> Required work
Note each line of the entries that includes "https". Then copy those lines.

> Input records
===============

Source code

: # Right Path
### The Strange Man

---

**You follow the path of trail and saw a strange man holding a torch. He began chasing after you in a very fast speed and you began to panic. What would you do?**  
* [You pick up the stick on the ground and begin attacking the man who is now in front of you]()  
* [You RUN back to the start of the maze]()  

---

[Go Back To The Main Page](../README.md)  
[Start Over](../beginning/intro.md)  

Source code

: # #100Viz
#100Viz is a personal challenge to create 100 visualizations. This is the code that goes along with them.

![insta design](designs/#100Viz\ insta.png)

===============

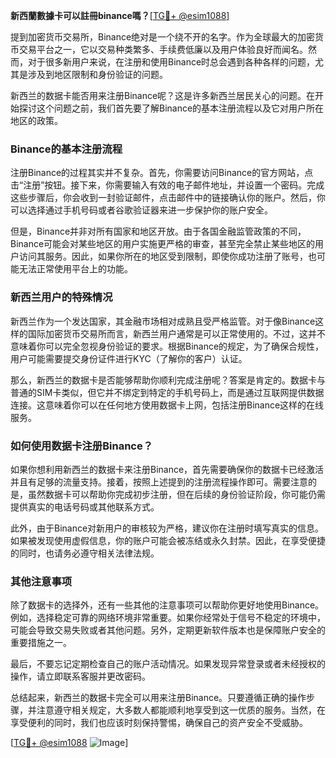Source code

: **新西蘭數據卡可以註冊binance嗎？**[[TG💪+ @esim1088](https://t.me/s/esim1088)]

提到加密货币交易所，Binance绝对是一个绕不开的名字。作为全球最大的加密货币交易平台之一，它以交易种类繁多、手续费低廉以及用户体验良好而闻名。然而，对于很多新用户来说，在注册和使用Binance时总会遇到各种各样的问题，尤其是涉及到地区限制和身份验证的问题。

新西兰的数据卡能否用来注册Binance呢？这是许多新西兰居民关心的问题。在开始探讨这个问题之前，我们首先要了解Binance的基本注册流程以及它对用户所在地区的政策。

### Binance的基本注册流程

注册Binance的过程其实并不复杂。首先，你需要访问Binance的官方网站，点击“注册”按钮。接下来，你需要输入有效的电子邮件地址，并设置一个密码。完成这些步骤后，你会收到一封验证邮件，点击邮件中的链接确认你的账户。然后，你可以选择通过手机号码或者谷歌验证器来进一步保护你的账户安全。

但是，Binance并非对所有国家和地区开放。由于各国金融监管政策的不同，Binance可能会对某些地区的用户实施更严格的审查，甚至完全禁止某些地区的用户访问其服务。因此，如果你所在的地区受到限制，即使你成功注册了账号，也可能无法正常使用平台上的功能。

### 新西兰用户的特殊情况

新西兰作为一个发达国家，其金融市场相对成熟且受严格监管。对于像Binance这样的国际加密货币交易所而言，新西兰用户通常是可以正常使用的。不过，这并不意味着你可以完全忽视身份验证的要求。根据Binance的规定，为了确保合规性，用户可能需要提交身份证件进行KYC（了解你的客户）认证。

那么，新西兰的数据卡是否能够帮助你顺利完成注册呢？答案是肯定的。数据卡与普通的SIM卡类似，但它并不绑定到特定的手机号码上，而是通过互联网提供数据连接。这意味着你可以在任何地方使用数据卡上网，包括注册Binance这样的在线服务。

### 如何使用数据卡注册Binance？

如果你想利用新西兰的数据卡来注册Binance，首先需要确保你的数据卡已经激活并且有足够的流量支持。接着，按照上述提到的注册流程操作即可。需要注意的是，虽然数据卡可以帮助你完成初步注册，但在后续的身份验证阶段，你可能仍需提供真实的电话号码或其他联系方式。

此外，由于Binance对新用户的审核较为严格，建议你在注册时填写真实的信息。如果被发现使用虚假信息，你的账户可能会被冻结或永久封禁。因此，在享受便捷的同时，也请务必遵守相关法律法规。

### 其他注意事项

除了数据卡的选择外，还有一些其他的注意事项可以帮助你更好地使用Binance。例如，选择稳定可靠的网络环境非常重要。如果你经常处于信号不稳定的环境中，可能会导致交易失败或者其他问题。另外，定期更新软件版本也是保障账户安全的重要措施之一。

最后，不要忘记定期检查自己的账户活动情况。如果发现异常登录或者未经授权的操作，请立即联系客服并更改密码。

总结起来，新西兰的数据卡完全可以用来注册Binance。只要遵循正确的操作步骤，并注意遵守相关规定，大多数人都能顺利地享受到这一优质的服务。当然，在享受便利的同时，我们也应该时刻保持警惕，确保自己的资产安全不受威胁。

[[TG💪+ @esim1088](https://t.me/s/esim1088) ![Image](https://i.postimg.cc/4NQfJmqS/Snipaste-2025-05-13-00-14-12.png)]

===============

> Answer to this task
: **新西蘭數據卡可以註冊binance嗎？**[[TG💪+ @esim1088](https://t.me/s/esim1088)]
[[TG💪+ @esim1088](https://t.me/s/esim1088) ![Image](https://i.postimg.cc/4NQfJmqS/Snipaste-2025-05-13-00-14-12.png)]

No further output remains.